TheLost Pages

Author: Marija Peričić

Publisher/Year: Allen & Unwin, 2017

Publisher Synopsis

It is 1908, and Max Brod is the rising star of Prague’s literary world. Everything he desires-fame, respect, love – is finally within his reach. But when a rival appears on the scene, Max discovers how quickly he can lose everything he has worked so hard to attain. He knows that the newcomer, Franz Kafka, has the power to eclipse him for good, and he must decide to what lengths he will go to hold onto his success. But there is more to Franz than meets the eye, and Max,too, has secrets that are darker than even he knows, secrets that may in the end destroy both of them.

The Lost Pages is a richly reimagined story of Max Brod’s life filtered through his relationship with Franz Kafka. In this inspired novel of friendship, fraud, madness and betrayal, Marija Pericic writes vividly and compellingly of an extraordinary literary rivalry.

Reviewer: Christina Lee

First of all, a spoiler. This isn’t crime fiction at all, and seems to have got into the Sisters in Crime review list by accident. But it did win the Australian Vogel Literary Award, and I’m certainly not going to turn down the opportunity to read a good book. And it is an excellent book, beautifully written and highly readable.

Second, a bit of a puzzle. Our narrator is a German-speaking Czech,Max Brod, and the novel is set in Prague in 1908 or thereabouts. But he’s not the historical Max Brod.

The real Max Brod, although not well known as a writer today, was a prolific and successful author at the centre of the Prague literary scene. He published dozens of books and, despite a severe physical disability and the need to flee the Nazis in 1939, lived a long, full life. He was by all contemporary accounts a warm and generous man who used his considerable fame to support other writers.

These other writers included Franz Kafka, who – despite some early success – had no confidence in his writing. They were both still teenagers,university students in Prague, when Brod and the slightly older Kafka met, and they remained close friends, seeing each other nearly every day, for over twenty years. Kafka died from tuberculosis at the age of forty and Brod took on the task of preparing his manuscripts for publication. These included Kafka’s greatest works, which had remained unpublished in his lifetime.

In Peričić’s book, Brod becomes an older, established writer who has had one successful novel and is now confronting his failure to write a second novel, his repellent physical appearance, and his fading reputation. He is portrayed as a deeply unpleasant person, simultaneously narcissistic and self-loathing. In an early chapter, the author shows him musing regretfully that he no longer seems to enjoy picking out strange women on trams and following them home.

The imaginary Brod meets an equally imaginary Kafka, a young student, when giving a guest lecture at the university and is instantly consumed by horrified jealousy. Kafka’s obvious brilliance as a writer, and his considerable personal charm, terrify Brod, and he decides to dedicate his life to destroying him. The novel deals grippingly with the invented Brod’s psychological disintegration as he becomes more and more obsessed with Kafka, a figure who is mainly absent from the actual events of the novel but who dominates Brod’s ruminations. The writing, entirely from Brod’s point of view,becomes steadily more feverish until it descends into nightmare and madness. By the end, this reader at least is left wondering whether the imagined Kafka ever existed outside Brod’s disturbed imagination.
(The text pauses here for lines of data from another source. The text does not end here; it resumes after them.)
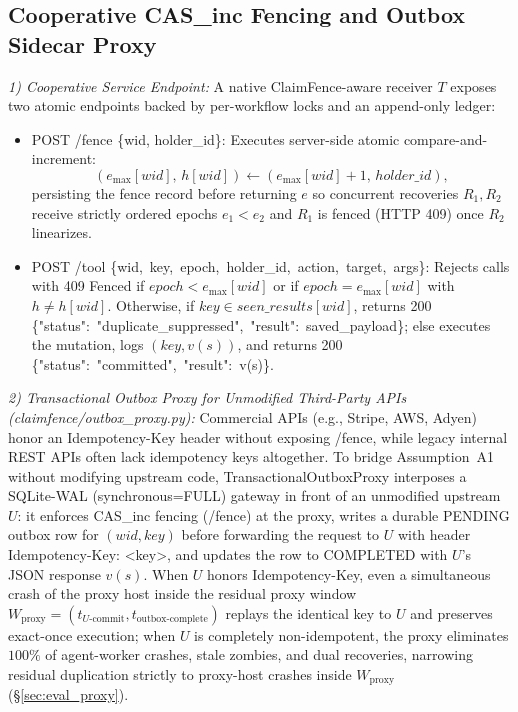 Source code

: \documentclass[10pt,journal]{IEEEtran}
\def\CF{ClaimFence}%
\def\texttt#1{#1}%
\theoremstyle{definition}
\theoremstyle{remark}
\newcommand{\CF}{\textsc{ClaimFence}}
\begin{document}
\subsection{Cooperative \texorpdfstring{\texttt{CAS\_inc}}{CAS\_inc} Fencing and Outbox Sidecar Proxy}
\emph{1) Cooperative Service Endpoint:} A native \CF{}-aware receiver $T$ exposes two atomic endpoints backed by per-workflow locks and an append-only ledger:
\begin{itemize}
  \item \texttt{POST /fence \{wid, holder\_id\}}: Executes server-side atomic compare-and-increment:
  \begin{equation}\label{eq:cas_fence}
    (e_{\max}[\mathit{wid}],\, h[\mathit{wid}]) \leftarrow (e_{\max}[\mathit{wid}] + 1,\, \mathit{holder\_id}),
  \end{equation}
  persisting the fence record before returning $e$ so concurrent recoveries $R_1, R_2$ receive strictly ordered epochs $e_1 < e_2$ and $R_1$ is fenced (\texttt{HTTP 409}) once $R_2$ linearizes.
  \item \texttt{POST /tool \{\allowbreak wid,\allowbreak\ key,\allowbreak\ epoch,\allowbreak\ holder\_id,\allowbreak\ action,\allowbreak\ target,\allowbreak\ args\}}: Rejects calls with \texttt{409 Fenced} if $\mathit{epoch} < e_{\max}[\mathit{wid}]$ or if $\mathit{epoch} = e_{\max}[\mathit{wid}]$ with $h \neq h[\mathit{wid}]$. Otherwise, if $\mathit{key} \in \mathit{seen\_results}[\mathit{wid}]$, returns \texttt{200 \{"status":\allowbreak\ "duplicate\_suppressed",\allowbreak\ "result":\allowbreak\ saved\_payload\}}; else executes the mutation, logs $(\mathit{key}, v(s))$, and returns \texttt{200 \{"status":\allowbreak\ "committed",\allowbreak\ "result":\allowbreak\ v(s)\}}.
\end{itemize}

\emph{2) Transactional Outbox Proxy for Unmodified Third-Party APIs (\texttt{claimfence/\allowbreak outbox\_proxy.py}):} Commercial APIs (e.g., Stripe, AWS, Adyen) honor an \texttt{Idempotency-Key} header without exposing \texttt{/fence}, while legacy internal REST APIs often lack idempotency keys altogether. To bridge Assumption~A1 without modifying upstream code, \texttt{TransactionalOutboxProxy} interposes a \texttt{SQLite-WAL} (\texttt{synchronous=FULL}) gateway in front of an unmodified upstream $U$: it enforces \texttt{CAS\_inc} fencing (\texttt{/fence}) at the proxy, writes a durable \texttt{PENDING} outbox row for $(\mathit{wid}, \mathit{key})$ before forwarding the request to $U$ with header \texttt{Idempotency-Key: <key>}, and updates the row to \texttt{COMPLETED} with $U$'s JSON response $v(s)$. When $U$ honors \texttt{Idempotency-Key}, even a simultaneous crash of the proxy host inside the residual proxy window $W_{\mathrm{proxy}} = (t_{U\text{-commit}}, t_{\mathrm{outbox\text{-}complete}})$ replays the identical key to $U$ and preserves exact-once execution; when $U$ is completely non-idempotent, the proxy eliminates $100\%$ of agent-worker crashes, stale zombies, and dual recoveries, narrowing residual duplication strictly to proxy-host crashes inside $W_{\mathrm{proxy}}$ (\S\ref{sec:eval_proxy}).
\end{document}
Undoubtedly this is a well-written book that is fascinating to read. Peričić presents the entire thing as if it was a translation of material found in Max Brod’s papers after his death, and the text has both a clarity and a sense of oddness that makes it feel as if it has actually been translated from century-old German notebooks.

I’m interested, though, in why she chose to invent two characters and give them the names of historical people. Of course novelists make things up, that’s the point. But she could have made up two entirely fictional characters, who just happened to live in Prague at the same time as Brod and Kafka, without the book losing and of its strength and poignancy. I’d love to know why she decided to do it this way.